The eye of the beholder: Beauty products in the COVID age

Megan Young relaxes her lips as stylist and esthetician Shayla Tanner applies lipgloss at Bella Donna Salon and Spa in Cape Girardeau on May 28, 2021.

According to the Financial Times of London, in a 2020 article titled “The Future of the Beauty Business,” lipstick has long been the unmovable rock upon which the beauty industry is based.

“Historically, the one product that could weather every storm was lipstick. As a mood enhancer and a relatively cheap luxury, it sold consistently through recessions and wars, even deemed a necessity by the U.S. government during World War II,” the article stated, adding Leonard Lauder (of Estee Lauder fame) coined the term “lipstick index” during the 2001 recession to describe the trend of lipstick sales increasing during times of economic strife.

The question the Financial Times rhetorically asked its readers last year at the height of the coronavirus scare was, “Has the lipstick index finally met its match in the era of mask-wearing?”

Megan Young, front desk manager of Belladona Salon & Spa in Cape Girardeau, says her experience with clients would suggest the answer in Cape Girardeau County is “no” to the query.

“I’ve heard people say they miss their lipstick, they miss putting on their blush and can’t wait to wear it again,” she said. “I don’t hear people saying they can go without it.”

Belladona has two locations in Cape Girardeau and sees 1,400 clients each month.

Belladona co-owner Becky Davidson said her business is strong.

“We have been so busy since we came back May 4, 2020, from the six-week (stay-at-home) order (by Gov. Mike Parson) and it hasn’t stopped,” she said.

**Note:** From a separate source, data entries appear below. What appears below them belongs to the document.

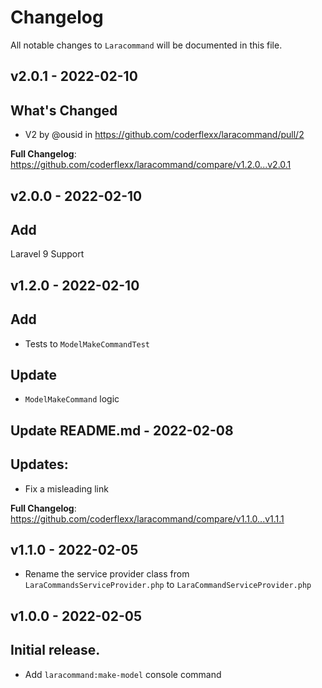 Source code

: # Changelog

All notable changes to `Laracommand` will be documented in this file.

## v2.0.1 - 2022-02-10

## What's Changed

- V2 by @ousid in https://github.com/coderflexx/laracommand/pull/2

**Full Changelog**: https://github.com/coderflexx/laracommand/compare/v1.2.0...v2.0.1

## v2.0.0 - 2022-02-10

## Add

Laravel 9 Support

## v1.2.0 - 2022-02-10

## Add

- Tests to `ModelMakeCommandTest`

## Update

- `ModelMakeCommand` logic

## Update README.md - 2022-02-08

## Updates:

- Fix a misleading link

**Full Changelog**: https://github.com/coderflexx/laracommand/compare/v1.1.0...v1.1.1

## v1.1.0 - 2022-02-05

- Rename the service provider class from `LaraCommandsServiceProvider.php` to `LaraCommandServiceProvider.php`

## v1.0.0 - 2022-02-05

## Initial release.

- Add `laracommand:make-model` console command
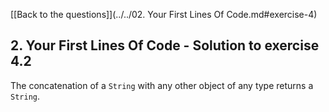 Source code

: [[Back to the questions]](../../02. Your First Lines Of Code.md#exercise-4)

## 2. Your First Lines Of Code - Solution to exercise 4.2

The concatenation of a `String` with any other object of any type returns a `String`. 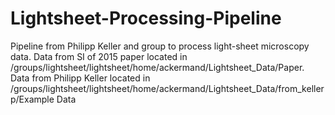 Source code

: # Lightsheet-Processing-Pipeline
Pipeline from Philipp Keller and group to process light-sheet microscopy data.
Data from SI of 2015 paper located in /groups/lightsheet/lightsheet/home/ackermand/Lightsheet_Data/Paper.
Data from Philipp Keller located in /groups/lightsheet/lightsheet/home/ackermand/Lightsheet_Data/from_kellerp/Example Data
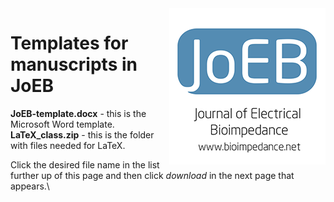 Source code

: <img align="right" src="JoEB-logo-1.png">

# Templates for manuscripts in JoEB

**JoEB-template.docx** - this is the Microsoft Word template.\
**LaTeX_class.zip** - this is the folder with files needed for LaTeX.

Click the desired file name in the list further up of this page and then click *download* in the next page that appears.\

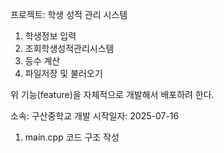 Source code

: 프로젝트: 학생 성적 관리 시스템
1. 학생정보 입력
2. 조회학생성적관리시스템
3. 등수 계산
4. 파일저장 및 불러오기

위 기능(feature)을 자체적으로 개발해서 배포하려 한다.

소속: 구산중학교
개발 시작일자: 2025-07-16

1. main.cpp 코드 구조 작성
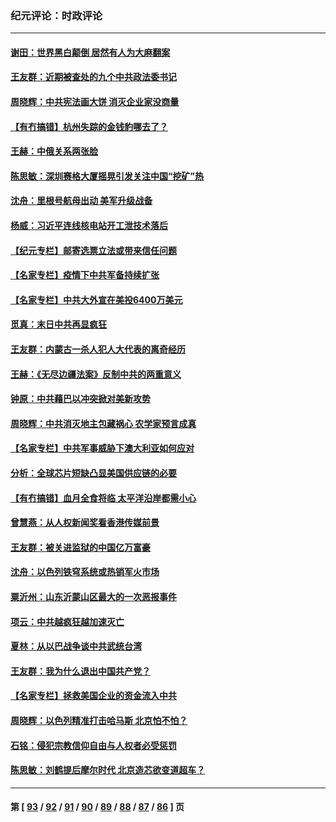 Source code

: ### 纪元评论：时政评论
---
#### [谢田：世界黑白颠倒 居然有人为大麻翻案](../../pages/nsc1025/n12965051.md) 
#### [王友群：近期被查处的九个中共政法委书记](../../pages/nsc1025/n12964298.md) 
#### [周晓辉：中共宪法画大饼 消灭企业家没商量](../../pages/nsc1025/n12963412.md) 
#### [【有冇搞错】杭州失踪的金钱豹哪去了？](../../pages/nsc1025/n12961559.md) 
#### [王赫：中俄关系两张脸](../../pages/nsc1025/n12962434.md) 
#### [陈思敏：深圳赛格大厦摇晃引发关注中国“挖矿”热](../../pages/nsc1025/n12962549.md) 
#### [沈舟：里根号航母出动 美军升级战备](../../pages/nsc1025/n12962200.md) 
#### [杨威：习近平连线核电站开工泄技术落后](../../pages/nsc1025/n12961265.md) 
#### [【纪元专栏】邮寄选票立法或带来信任问题](../../pages/nsc1025/n12961571.md) 
#### [【名家专栏】疫情下中共军备持续扩张](../../pages/nsc1025/n12960829.md) 
#### [【名家专栏】中共大外宣在美投6400万美元](../../pages/nsc1025/n12960678.md) 
#### [觅真：末日中共再显疯狂](../../pages/nsc1025/n12959857.md) 
#### [王友群：内蒙古一杀人犯人大代表的离奇经历](../../pages/nsc1025/n12959736.md) 
#### [王赫：《无尽边疆法案》反制中共的两重意义](../../pages/nsc1025/n12959234.md) 
#### [钟原：中共藉巴以冲突掀对美新攻势](../../pages/nsc1025/n12958773.md) 
#### [周晓辉：中共消灭地主包藏祸心 农学家预言成真](../../pages/nsc1025/n12958960.md) 
#### [【名家专栏】中共军事威胁下澳大利亚如何应对](../../pages/nsc1025/n12958287.md) 
#### [分析：全球芯片短缺凸显美国供应链的必要](../../pages/nsc1025/n12953590.md) 
#### [【有冇搞错】血月全食将临 太平洋沿岸都需小心](../../pages/nsc1025/n12956499.md) 
#### [曾慧燕：从人权新闻奖看香港传媒前景](../../pages/nsc1025/n12957395.md) 
#### [王友群：被关进监狱的中国亿万富豪](../../pages/nsc1025/n12956555.md) 
#### [沈舟：以色列铁穹系统或热销军火市场](../../pages/nsc1025/n12956788.md) 
#### [粟沂州：山东沂蒙山区最大的一次恶报事件](../../pages/nsc1025/n12956496.md) 
#### [项云：中共越疯狂越加速灭亡](../../pages/nsc1025/n12956354.md) 
#### [夏林：从以巴战争谈中共武统台湾](../../pages/nsc1025/n12956314.md) 
#### [王友群：我为什么退出中国共产党？](../../pages/nsc1025/n12953651.md) 
#### [【名家专栏】拯救美国企业的资金流入中共](../../pages/nsc1025/n12953572.md) 
#### [周晓辉：以色列精准打击哈马斯 北京怕不怕？](../../pages/nsc1025/n12956149.md) 
#### [石铭：侵犯宗教信仰自由与人权者必受惩罚](../../pages/nsc1025/n12955402.md) 
#### [陈思敏：刘鹤提后摩尔时代 北京造芯欲变道超车？](../../pages/nsc1025/n12954834.md) 

---
#### 第 [ [93](./93.md) / [92](./92.md) / [91](./91.md) / [90](./90.md) / [89](./89.md) / [88](./88.md) / [87](./87.md) / [86](./86.md) ] 页
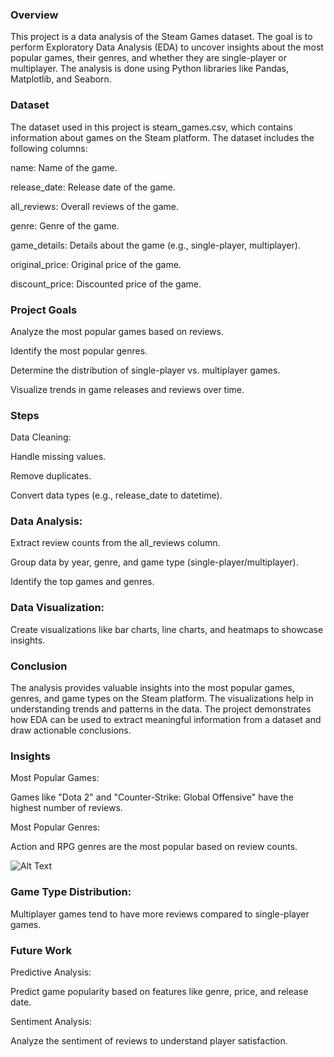 ### Overview
This project is a data analysis of the Steam Games dataset. The goal is to perform Exploratory Data Analysis (EDA) to uncover insights about the most popular games, their genres, and whether they are single-player or multiplayer. The analysis is done using Python libraries like Pandas, Matplotlib, and Seaborn.

### Dataset
The dataset used in this project is steam_games.csv, which contains information about games on the Steam platform. The dataset includes the following columns:

name: Name of the game.

release_date: Release date of the game.

all_reviews: Overall reviews of the game.

genre: Genre of the game.

game_details: Details about the game (e.g., single-player, multiplayer).

original_price: Original price of the game.

discount_price: Discounted price of the game.

### Project Goals
Analyze the most popular games based on reviews.

Identify the most popular genres.

Determine the distribution of single-player vs. multiplayer games.

Visualize trends in game releases and reviews over time.

### Steps
Data Cleaning:

Handle missing values.

Remove duplicates.

Convert data types (e.g., release_date to datetime).

### Data Analysis:

Extract review counts from the all_reviews column.

Group data by year, genre, and game type (single-player/multiplayer).

Identify the top games and genres.

### Data Visualization:

Create visualizations like bar charts, line charts, and heatmaps to showcase insights.

### Conclusion
The analysis provides valuable insights into the most popular games, genres, and game types on the Steam platform. The visualizations help in understanding trends and patterns in the data. The project demonstrates how EDA can be used to extract meaningful information from a dataset and draw actionable conclusions.

### Insights
Most Popular Games:

Games like "Dota 2" and "Counter-Strike: Global Offensive" have the highest number of reviews.

Most Popular Genres:

Action and RPG genres are the most popular based on review counts.



![Alt Text]("C:\Users\Admin\Desktop\assignment\powerbi.png")



### Game Type Distribution:

Multiplayer games tend to have more reviews compared to single-player games.

### Future Work
Predictive Analysis:

Predict game popularity based on features like genre, price, and release date.

Sentiment Analysis:

Analyze the sentiment of reviews to understand player satisfaction. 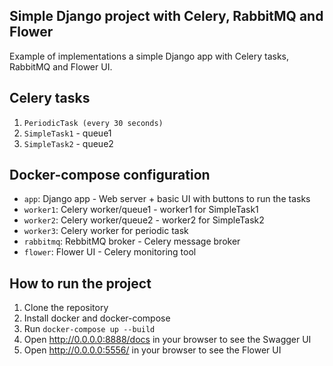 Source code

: ## Simple Django project with Celery, RabbitMQ and Flower 

Example of implementations a simple Django app with Celery tasks, RabbitMQ and Flower UI.

## Celery tasks

1. `PeriodicTask (every 30 seconds)`
2. `SimpleTask1` - queue1
3. `SimpleTask2` - queue2

## Docker-compose configuration

- `app`: Django app - Web server + basic UI with buttons to run the tasks
- `worker1`: Celery worker/queue1 - worker1 for SimpleTask1
- `worker2`: Celery worker/queue2 - worker2 for SimpleTask2
- `worker3`: Celery worker for periodic task
- `rabbitmq`: RebbitMQ broker - Celery message broker
- `flower`: Flower UI - Celery monitoring tool


## How to run the project

1. Clone the repository
2. Install docker and docker-compose
3. Run `docker-compose up --build`
4. Open http://0.0.0.0:8888/docs in your browser to see the Swagger UI
5. Open http://0.0.0.0:5556/ in your browser to see the Flower UI
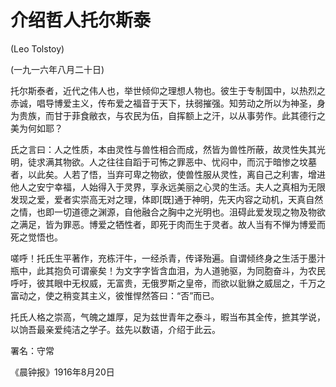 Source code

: # 介绍哲人托尔斯泰

(Leo Tolstoy)

 

(一九一六年八月二十日)

 

托尔斯泰者，近代之伟人也，举世倾仰之理想人物也。彼生于专制国中，以热烈之赤诚，唱导博爱主义，传布爱之福音于天下，扶弱摧强。知劳动之所以为神圣，身为贵族，而甘于菲食敝衣，与农民为伍，自挥额上之汗，以从事劳作。此其德行之美为何如耶？

氏之言曰：人之性质，本由灵性与兽性相合而成，然皆为兽性所蔽，故灵性失其光明，徒求满其物欲。人之往往自蹈于可怖之罪恶中、忧闷中，而沉于暗惨之坟墓者，以此矣。人若了悟，当弃可卑之物欲，使兽性服从灵性，离自己之利害，增进他人之安宁幸福，人始得入于灵界，享永远美丽之心灵的生活。夫人之真相为无限发现之爱，爱者实崇高无对之理，体即[既]通于神明，先天内容之动机，天真自然之情，也即一切道德之渊源，自他融合之胸中之光明也。沮碍此爱发现之物及物欲之满足，皆为罪恶。博爱之牺性者，即死于肉而生于灵者。故人当有不惮为博爱而死之觉悟也。

嗟呼！托氏生平著作，充栋汗牛，一经杀青，传译殆遍。自谓倾终身之生活于墨汁瓶中，此其抱负可谓豪矣！为文字字皆含血泪，为人道驰驱，为同胞奋斗，为农民呼吁，彼其眼中无权威，无富贵，无俄罗斯之皇帝，而欲以豼貅之威屈之，千万之富动之，使之稍变其主义，彼惟悍然答曰：“否”而已。

托氏人格之崇高，气魄之雄厚，足为兹世青年之泰斗，暇当布其全传，摭其学说，以饷吾最亲爱纯洁之学子。兹先以数语，介绍于此云。

 

署名：守常

《晨钟报》1916年8月20日

 

 

 

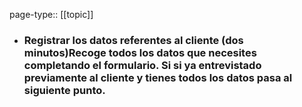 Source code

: page-type:: [[topic]]
- ### Registrar los datos referentes al cliente (dos minutos)Recoge todos los datos que necesites completando el formulario. Si si ya entrevistado previamente al cliente y tienes todos los datos pasa al siguiente punto.


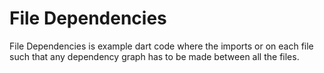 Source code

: # File Dependencies

File Dependencies is example dart code where the imports or on each file
such that any dependency graph has to be made between all the files.
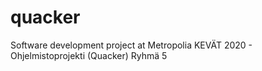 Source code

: # quacker
Software development project at Metropolia
KEVÄT 2020 - Ohjelmistoprojekti (Quacker)
Ryhmä 5
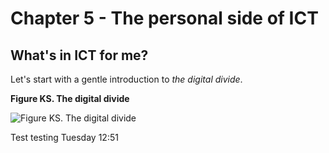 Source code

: # Chapter 5 - The personal side of ICT

## What's in ICT for me?

Let's start with a gentle introduction to *the digital divide*.

**Figure KS. The digital divide**

![Figure KS. The digital divide](https://raw.githubusercontent.com/robertriordan/2400/master/Images/internet_usage.png)

Test testing Tuesday 12:51 
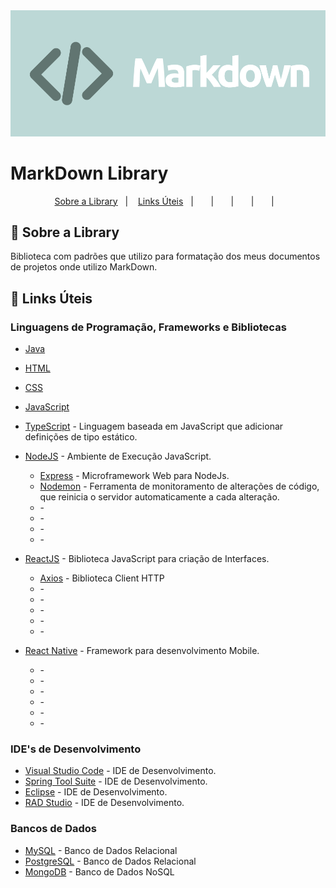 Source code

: <!-- *******************************    *****************************************  -->


<!-- ******************************* Logotipo *************************************************  -->
<div align="center">
  <img src="assets/logo.png" alt="imagem" width="900">
</div>

<!-- ******************************* Título ***************************************************  -->
# MarkDown Library

<!-- ******************************* Ancoras **************************************************  -->

<p align="center">
  <a href="#sobre">Sobre a Library</a>&nbsp;&nbsp;&nbsp;|&nbsp;&nbsp;&nbsp;
  <a href="#links">Links Úteis</a>&nbsp;&nbsp;&nbsp;|&nbsp;&nbsp;&nbsp;
  <a href="#"></a>&nbsp;&nbsp;&nbsp;|&nbsp;&nbsp;&nbsp;
  <a href="#"></a>&nbsp;&nbsp;&nbsp;|&nbsp;&nbsp;&nbsp;
  <a href="#"></a>&nbsp;&nbsp;&nbsp;|&nbsp;&nbsp;&nbsp;
  <a href="#"></a>&nbsp;&nbsp;&nbsp;|&nbsp;&nbsp;&nbsp;
</p>

<!-- ******************************* Sobre ***************************************************  -->

<h2 id="sobre"> 🚀 Sobre a Library </h2>
Biblioteca com padrões que utilizo para formatação dos meus documentos de projetos onde 
utilizo MarkDown.

<!-- ******************************* Links Uteis **********************************************  -->
<h2 id="links"> 🔗 Links Úteis </h2>


### Linguagens de Programação, Frameworks e Bibliotecas

* [Java](https://www.java.com/)
* [HTML](https://www.w3schools.com/html/) 
* [CSS](https://www.w3schools.com/css/) 
* [JavaScript](https://www.w3schools.com/js/DEFAULT.asp)
* [TypeScript](https://www.typescriptlang.org/) - Linguagem baseada em JavaScript que adicionar definições de tipo estático.

* [NodeJS](https://nodejs.org/en/) - Ambiente de Execução JavaScript.
  * [Express](https://www.npmjs.com/package/express) - Microframework Web para NodeJs.
  * [Nodemon](https://www.npmjs.com/package/nodemon) - Ferramenta de monitoramento de alterações de código, que reinicia o servidor automaticamente a cada alteração.
  * []() - 
  * []() - 
  * []() - 
  * []() - 

* [ReactJS](https://pt-br.reactjs.org/) - Biblioteca JavaScript para criação de Interfaces. 
  * [Axios](https://www.npmjs.com/package/axios) - Biblioteca Client HTTP
  * []() - 
  * []() - 
  * []() - 
  * []() - 
  * []() - 

* [React Native](https://reactnative.dev/) - Framework para desenvolvimento Mobile.
  * []() - 
  * []() - 
  * []() - 
  * []() - 
  * []() - 
  * []() - 



### IDE's de Desenvolvimento

* [Visual Studio Code](https://code.visualstudio.com/) - IDE de Desenvolvimento.
* [Spring Tool Suite](https://spring.io/tools) - IDE de Desenvolvimento.
* [Eclipse](https://www.eclipse.org/) - IDE de Desenvolvimento.
* [RAD Studio](https://www.embarcadero.com/br/products/rad-studio) - IDE de Desenvolvimento.

### Bancos de Dados

* [MySQL](https://www.mysql.com/) - Banco de Dados Relacional
* [PostgreSQL](https://www.postgresql.org/) - Banco de Dados Relacional
* [MongoDB](https://www.mongodb.com/) - Banco de Dados NoSQL 

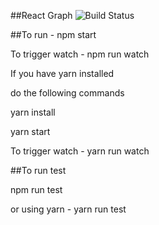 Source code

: ##React Graph
![Build Status](https://octodex.github.com/images/yaktocat.png)

##To run - npm start

To trigger watch - npm run watch

If you have yarn installed

do the following commands

yarn install

yarn start

To trigger watch - yarn run watch


##To run test

npm run test

or using yarn - yarn run test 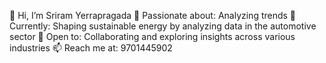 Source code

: 👋 Hi, I’m Sriram Yerrapragada
👀 Passionate about: Analyzing trends
🌱 Currently: Shaping sustainable energy by analyzing data in the automotive sector
💞️ Open to: Collaborating and exploring insights across various industries
📫 Reach me at: 9701445902

<!---
ramsri1997/ramsri1997 is a ✨ special ✨ repository because its `README.md` (this file) appears on your GitHub profile.
You can click the Preview link to take a look at your changes.
--->
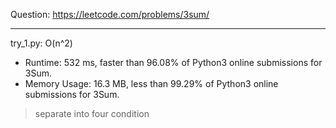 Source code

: Question: https://leetcode.com/problems/3sum/

---

try_1.py: O(n^2)
* Runtime: 532 ms, faster than 96.08% of Python3 online submissions for 3Sum.
* Memory Usage: 16.3 MB, less than 99.29% of Python3 online submissions for 3Sum.

> separate into four condition
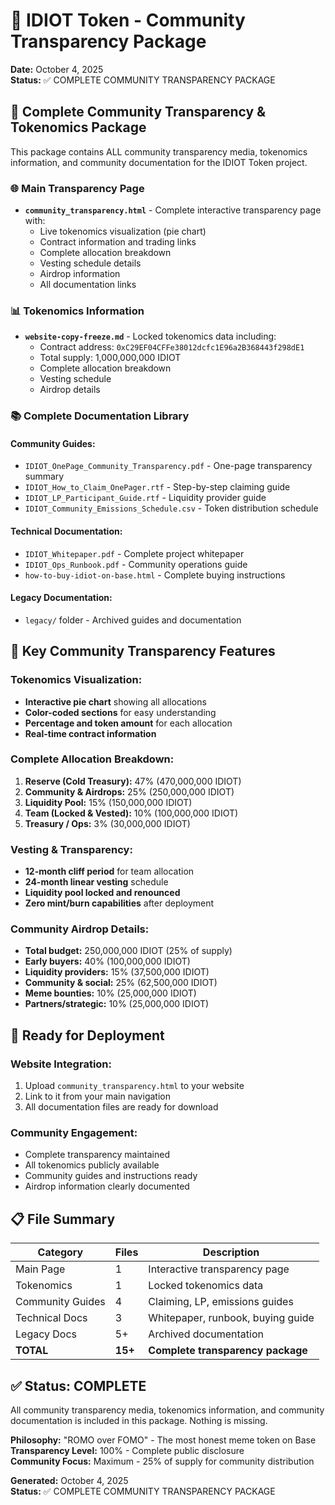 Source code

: # 🧠 IDIOT Token - Community Transparency Package

**Date:** October 4, 2025  
**Status:** ✅ COMPLETE COMMUNITY TRANSPARENCY PACKAGE

## 📁 **Complete Community Transparency & Tokenomics Package**

This package contains ALL community transparency media, tokenomics information, and community documentation for the IDIOT Token project.

### 🌐 **Main Transparency Page**
- **`community_transparency.html`** - Complete interactive transparency page with:
  - Live tokenomics visualization (pie chart)
  - Contract information and trading links
  - Complete allocation breakdown
  - Vesting schedule details
  - Airdrop information
  - All documentation links

### 📊 **Tokenomics Information**
- **`website-copy-freeze.md`** - Locked tokenomics data including:
  - Contract address: `0xC29EF04CFFe38012dcfc1E96a2B368443f298dE1`
  - Total supply: 1,000,000,000 IDIOT
  - Complete allocation breakdown
  - Vesting schedule
  - Airdrop details

### 📚 **Complete Documentation Library**

#### **Community Guides:**
- `IDIOT_OnePage_Community_Transparency.pdf` - One-page transparency summary
- `IDIOT_How_to_Claim_OnePager.rtf` - Step-by-step claiming guide
- `IDIOT_LP_Participant_Guide.rtf` - Liquidity provider guide
- `IDIOT_Community_Emissions_Schedule.csv` - Token distribution schedule

#### **Technical Documentation:**
- `IDIOT_Whitepaper.pdf` - Complete project whitepaper
- `IDIOT_Ops_Runbook.pdf` - Community operations guide
- `how-to-buy-idiot-on-base.html` - Complete buying instructions

#### **Legacy Documentation:**
- `legacy/` folder - Archived guides and documentation

## 🎯 **Key Community Transparency Features**

### **Tokenomics Visualization:**
- **Interactive pie chart** showing all allocations
- **Color-coded sections** for easy understanding
- **Percentage and token amount** for each allocation
- **Real-time contract information**

### **Complete Allocation Breakdown:**
1. **Reserve (Cold Treasury):** 47% (470,000,000 IDIOT)
2. **Community & Airdrops:** 25% (250,000,000 IDIOT)
3. **Liquidity Pool:** 15% (150,000,000 IDIOT)
4. **Team (Locked & Vested):** 10% (100,000,000 IDIOT)
5. **Treasury / Ops:** 3% (30,000,000 IDIOT)

### **Vesting & Transparency:**
- **12-month cliff period** for team allocation
- **24-month linear vesting** schedule
- **Liquidity pool locked and renounced**
- **Zero mint/burn capabilities** after deployment

### **Community Airdrop Details:**
- **Total budget:** 250,000,000 IDIOT (25% of supply)
- **Early buyers:** 40% (100,000,000 IDIOT)
- **Liquidity providers:** 15% (37,500,000 IDIOT)
- **Community & social:** 25% (62,500,000 IDIOT)
- **Meme bounties:** 10% (25,000,000 IDIOT)
- **Partners/strategic:** 10% (25,000,000 IDIOT)

## 🚀 **Ready for Deployment**

### **Website Integration:**
1. Upload `community_transparency.html` to your website
2. Link to it from your main navigation
3. All documentation files are ready for download

### **Community Engagement:**
- Complete transparency maintained
- All tokenomics publicly available
- Community guides and instructions ready
- Airdrop information clearly documented

## 📋 **File Summary**

| Category | Files | Description |
|----------|-------|-------------|
| Main Page | 1 | Interactive transparency page |
| Tokenomics | 1 | Locked tokenomics data |
| Community Guides | 4 | Claiming, LP, emissions guides |
| Technical Docs | 3 | Whitepaper, runbook, buying guide |
| Legacy Docs | 5+ | Archived documentation |
| **TOTAL** | **15+** | **Complete transparency package** |

## ✅ **Status: COMPLETE**

All community transparency media, tokenomics information, and community documentation is included in this package. Nothing is missing.

**Philosophy:** "ROMO over FOMO" - The most honest meme token on Base  
**Transparency Level:** 100% - Complete public disclosure  
**Community Focus:** Maximum - 25% of supply for community distribution

**Generated:** October 4, 2025  
**Status:** ✅ COMPLETE COMMUNITY TRANSPARENCY PACKAGE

Davidson acknowledged mask-wearing was responsible for an estimated 25% overall pandemic-driven drop in Belladona’s cosmetic sales — a drop more than made up for, she avers, by an increase in the sale of skin-care products.

As lipstick, powder and foundation sales slipped, they were more than counteracted, Davidson said, by makeup products focused on the eye, what can be seen above the mask: eyeliners, eyebrow pencils and mascara.

Belladona is a full-service salon, offering haircuts, hair coloring, waxing, manicures, pedicures, facials, massages and makeup.

“Honestly, our overall sales have been up, up 10% on retail,” she added.

“Some clients noticed with the mask they were getting acne and rashes; it can be a little moist inside the face covering,” Davidson said.


“If folks weren’t buying lipstick for $20, that didn’t matter so much (to our bottom line) because we were selling a serum for $120,” Davidson said. “When people couldn’t do the other things because of the mask, they wanted to take care of their skin.”

The panoply of skin-care products includes the aforementioned serums, also cleansers, toners and moisturizers.

Davidson also said Belladona has had “fantastic” response to facials and massages.

Maria Stevenson opened her Powderbox Parlor salon in Jackson in March and has focused her business on eyelash extensions, lash lifts and custom spray tanning.

The lash extensions can run anywhere from $150 (classic) up to $200.

“Lash extensions may not be in everyone’s budget,” said Stevenson, the former executive director of the Red Cross of Southeast Missouri, noting a more economical lash lift costs $65 and a lift with an added tint (usually black dye) is $80.

A custom spray tan runs from $40 to $50, depending on customer preference.

Stevenson also hopes to expand her offerings, post-pandemic, into the sale of permanent cosmetics.

“I’d like to start working with clients who want to do their eyebrows because maybe they had a thyroid problem or a burn,” she said, adding, “we could do a camouflage on their skin.”

Stevenson, who spent four-and-a-half years in the 75th Engineering Battalion of the U.S. Army National Guard in Jonesboro, Arkansas, said she feels a calling to work with those who have worn the country’s uniform.

“Veterans may have a scar they don’t like (and) I’d like to help cover that up,” she said.

Behavior change

Belladona’s Davidson was asked whether she foresees a permanent shift in customer wants and desires after COVID-19 when it comes to beauty products and services or, in her opinion, will the industry be like a rubber band, snapping back into its original form with prepandemic behaviors and attitudes.

“I think to a certain extent, the beauty industry will return to what it was — women will return to lipstick and other makeup — perhaps with a little more focus on taking care of oneself,” she said, citing self-care services such as massages and facials.

“I love helping other women feel good about themselves (and) women often feel the need to have a ‘completed face,’” Stevenson said.

“Using beauty products is, in my opinion, more personal confidence building than it is a (societal) expectation,” Davidson said, noting she puts on makeup at home even when she knows she is not going out that day.

“I know when I look in the mirror, I’m happy to have myself look like that,” she explained, “(and) I might put my hair in a ponytail at home but I still have my face on — it just makes me feel better.”

“I like to help women feel confident and beautiful from within,” Stevenson said, “but you don’t need all this stuff; it’s fun for sure, but everything starts from within and feeling good about yourself.”